Devil May Cry 4 (2008)

The core of the Devil May Cry series is its action and the main character, Dante. Devil May Cry 4 makes a dangerous design choice by introducing a different main character. It is unbelievably risky to switch protagonists in a series which the current one is undoubtedly loved by fans. Ultimately, I think that this decision paid off, but Devil May Cry 4 has other substantial issues. The combat is crisp and satisfying, but the game is unfinished and undeniably repetitive.


The departure from Dante as the singular main character is the aspect of Devil May Cry 4 that makes it stand out. Instead of playing as the cocky and laid-back Dante, the player controls the younger and more serious Nero. More importantly, Nero’s playstyle is vastly different than Dante’s. Nero has a focus on his unique “devil arm”, which boasts a few tricks and changes the playstyle of the game. Nero can grab and throw enemies, which is an ability that allows Nero to string combos together in creative fashions. While Nero does not have the variety of combat styles that Dante does, his ability to grab enemies makes him just as enjoyable to play as.

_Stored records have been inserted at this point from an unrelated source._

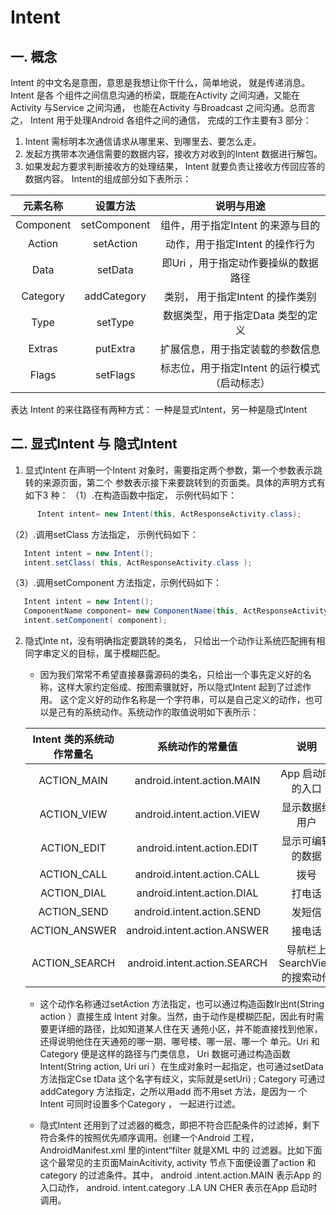 # Intent
## 一. 概念
   Intent 的中文名是意图，意思是我想让你干什么，简单地说， 就是传递消息。Intent 是各 个组件之间信息沟通的桥梁，既能在Activity 之间沟通，又能在Activity 与Service 之间沟通， 
   也能在Activity 与Broadcast 之间沟通。总而言之， Intent 用于处理Android 各组件之间的通信， 完成的工作主要有3 部分：
   1. Intent 需标明本次通信请求从哪里来、到哪里去、要怎么走。
   2. 发起方携带本次通信需要的数据内容，接收方对收到的Intent 数据进行解包。
   3. 如果发起方要求判断接收方的处理结果， Intent 就要负责让接收方传回应答的数据内容。
Intent的组成部分如下表所示：

| 元素名称  |   设置方法   |                  说明与用途                   |
| :-------: | :----------: | :-------------------------------------------: |
| Component | setComponent |       组件，用于指定Intent 的来源与目的       |
|  Action   |  setAction   |        动作，用于指定Intent 的操作行为        |
|   Data    |   setData    |     即Uri ，用于指定动作要操纵的数据路径      |
| Category  | addCategory  |       类别， 用于指定Intent 的操作类别        |
|   Type    |   setType    |       数据类型，用于指定Data 类型的定义       |
|  Extras   |   putExtra   |       扩展信息，用于指定装载的参数信息        |
|   Flags   |   setFlags   | 标志位，用于指定Intent 的运行模式（启动标志） |

   表达 Intent 的来往路径有两种方式： 一种是显式Intent，另一种是隐式Intent
## 二. 显式Intent 与 隐式Intent
1. 显式Intent
   在声明一个Intent 对象时，需要指定两个参数，第一个参数表示跳转的来源页面，第二个 参数表示接下来要跳转到的页面类。具体的声明方式有如下3 种：
（1）.在构造函数中指定， 示例代码如下：
```java
      Intent intent= new Intent(this, ActResponseActivity.class);
```
（2）.调用setClass 方法指定， 示例代码如下：
   ```java
      Intent intent = new Intent();
      intent.setClass( this, ActResponseActivity.class );
   ```
（3）.调用setComponent 方法指定，示例代码如下：
   ```java
      Intent intent = new Intent();
      ComponentName component= new ComponentName(this, ActResponseActivity.class);
      intent.setComponent( component);
   ```
2. 隐式Inte nt，没有明确指定要跳转的类名， 只给出一个动作让系统匹配拥有相同字串定义的目标，属于模糊匹配。
   - 因为我们常常不希望直接暴露源码的类名，只给出一个事先定义好的名称，这样大家约定俗成、按图索骥就好，所以隐式Intent 起到了过滤作用。
   这个定义好的动作名称是一个字符串，可以是自己定义的动作，也可以是己有的系统动作。系统动作的取值说明如下表所示：
   
   | Intent 类的系统动作常量名 |       系统动作的常量值       |             说明              |
   | :-----------------------: | :--------------------------: | :---------------------------: |
   |        ACTION_MAIN        |  android.intent.action.MAIN  |       App 启动时的入口        |
   |        ACTION_VIEW        |  android.intent.action.VIEW  |        显示数据给用户         |
   |        ACTION_EDIT        |  android.intent.action.EDIT  |       显示可编辑的数据        |
   |        ACTION_CALL        |  android.intent.action.CALL  |             拨号              |
   |        ACTION_DIAL        |  android.intent.action.DIAL  |            打电话             |
   |        ACTION_SEND        |  android.intent.action.SEND  |            发短信             |
   |       ACTION_ANSWER       | android.intent.action.ANSWER |            接电话             |
   |       ACTION_SEARCH       | android.intent.action.SEARCH | 导航栏上SearchView 的搜索动作 |
      
   - 这个动作名称通过setAction 方法指定，也可以通过构造函数Ir出nt(String action ）直接生成 Intent 对象。当然，由于动作是模糊匹配，因此有时需要更详细的路径，比如知道某人住在天
   通苑小区，并不能直接找到他家，还得说明他住在天通苑的哪一期、哪号楼、哪一层、哪一个 单元。Uri 和Category 便是这样的路径与门类信息， Uri 数据可通过构造函数Intent(String action,
   Uri uri ）在生成对象时一起指定，也可通过setData 方法指定Cse tData 这个名字有歧义，实际就是setUri) ; Category 可通过addCategory 方法指定，之所以用add 而不用set 方法，是因为一
   个Intent 可同时设置多个Category ， 一起进行过滤。

   - 隐式Intent 还用到了过滤器的概念，即把不符合匹配条件的过滤掉，剩下符合条件的按照优先顺序调用。创建一个Android 工程， AndroidManifest.xml 里的intent“filter 就是XML 中的
   过滤器。比如下面这个最常见的主页面MainAcitivity, activity 节点下面便设置了action 和category 的过滤条件。其中， android .intent.action.MAIN 表示App 的入口动作，
   android. intent.category .LA UN CHER 表示在App 启动时调用。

Other than the change of protagonist, Devil May Cry 4 plays very similarly to Devil May Cry 3: Dante’s Awakening. High-octane action with a stylish flair is the key to the series success. My favorite aspect of the series are the frequent challenging boss fights. I was somewhat underwhelmed by the bosses in Devil May Cry 4. Other than a single exception, none of the bosses were particularly memorable or exciting. They were not offensively bad, but they were solidly mediocre. These fights felt less like duels between capable fighters and more like the player and the boss taking turns wailing on each other.


The largest criticism of Devil May Cry 4 stems from the second half of the game. Halfway through the game, the protagonist switches from Nero to Dante. This in and of itself would have been fine, but all of Dante’s levels are simply backtracking through previous areas. A lack of time caused the developers to just reuse areas instead of creating new ones, and the entire game drags because of it. Furthermore, by the end of the campaign you will encounter many bosses up to 3 times each. While rematches with bosses are a staple of the series, they usually entail new attacks or a changed arena. That is not the case in Devil May Cry 4. While you do fight some of the bosses as Dante, that is not a significant enough change to warrant 3 battles with each boss.


Dante plays as expected and has all of his abilities from previous games. The big addition is that he can now change styles on the fly rather than in the pre-mission menu. I love this change as it encourages the player to really test out the different styles rather than feeling restricted to one. It also allows the player to make some adjustments during combat or even extend their combos with a quick change of style.

Story is not something that I find important to the Devil May Cry series, and this game follows suit. While I like Nero’s characterization, I wish his backstory was explained in more depth. Other than that, the story is not a far cry from the previous installments. Somebody is trying to open the gate to Hell and unleash demons upon the world. That about summarizes every Devil May Cry game.


Devil May Cry 4 is basically everything I have come to expect from the Devil May Cry series. Fast-paced demon slaying with some goofy humor and cheesy dialogue. Playing as Nero is a breath of fresh air, even if he lacks the plethora of weapons and combat styles that Dante has. Unfortunately, Devil May Cry 4 is an unfinished product and that is abundantly clear in its latter half. As a whole, I enjoyed Devil May Cry 4, but it did not impress me like the original Devil May Cry or like Devil May Cry 3: Dante’s Awakening did. Those games defined and revolutionized the action genre, while Devil May Cry 4 is just a solid entry. If you enjoyed the previous games in the series or adore action games in general, I am sure you will like Devil May Cry 4. Just don’t expect anything mind-blowing or revolutionary.